-- Material for this task follows --
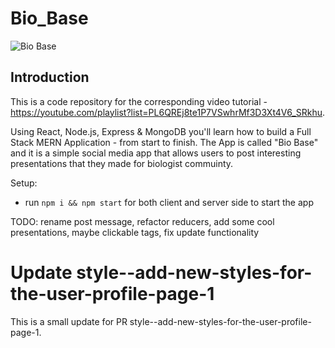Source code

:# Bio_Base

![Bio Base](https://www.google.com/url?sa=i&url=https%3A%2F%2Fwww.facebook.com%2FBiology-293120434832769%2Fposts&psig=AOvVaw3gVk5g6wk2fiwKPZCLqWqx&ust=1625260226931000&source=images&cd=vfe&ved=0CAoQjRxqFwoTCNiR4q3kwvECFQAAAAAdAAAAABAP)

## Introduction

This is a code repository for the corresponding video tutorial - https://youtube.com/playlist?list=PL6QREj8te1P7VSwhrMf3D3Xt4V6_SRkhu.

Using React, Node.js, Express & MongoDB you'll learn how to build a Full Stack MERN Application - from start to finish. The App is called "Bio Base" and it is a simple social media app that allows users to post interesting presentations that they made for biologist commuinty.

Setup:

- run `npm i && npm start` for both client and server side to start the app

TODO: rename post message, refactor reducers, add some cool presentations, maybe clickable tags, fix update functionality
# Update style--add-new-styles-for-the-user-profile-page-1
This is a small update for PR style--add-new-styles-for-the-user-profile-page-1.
-- Material for this task concluded --
## [Exercise brief]
When a line in the listing above holds the word "page", copy it.

## [Result of this exercise]
# Update style--add-new-styles-for-the-user-profile-page-1
This is a small update for PR style--add-new-styles-for-the-user-profile-page-1.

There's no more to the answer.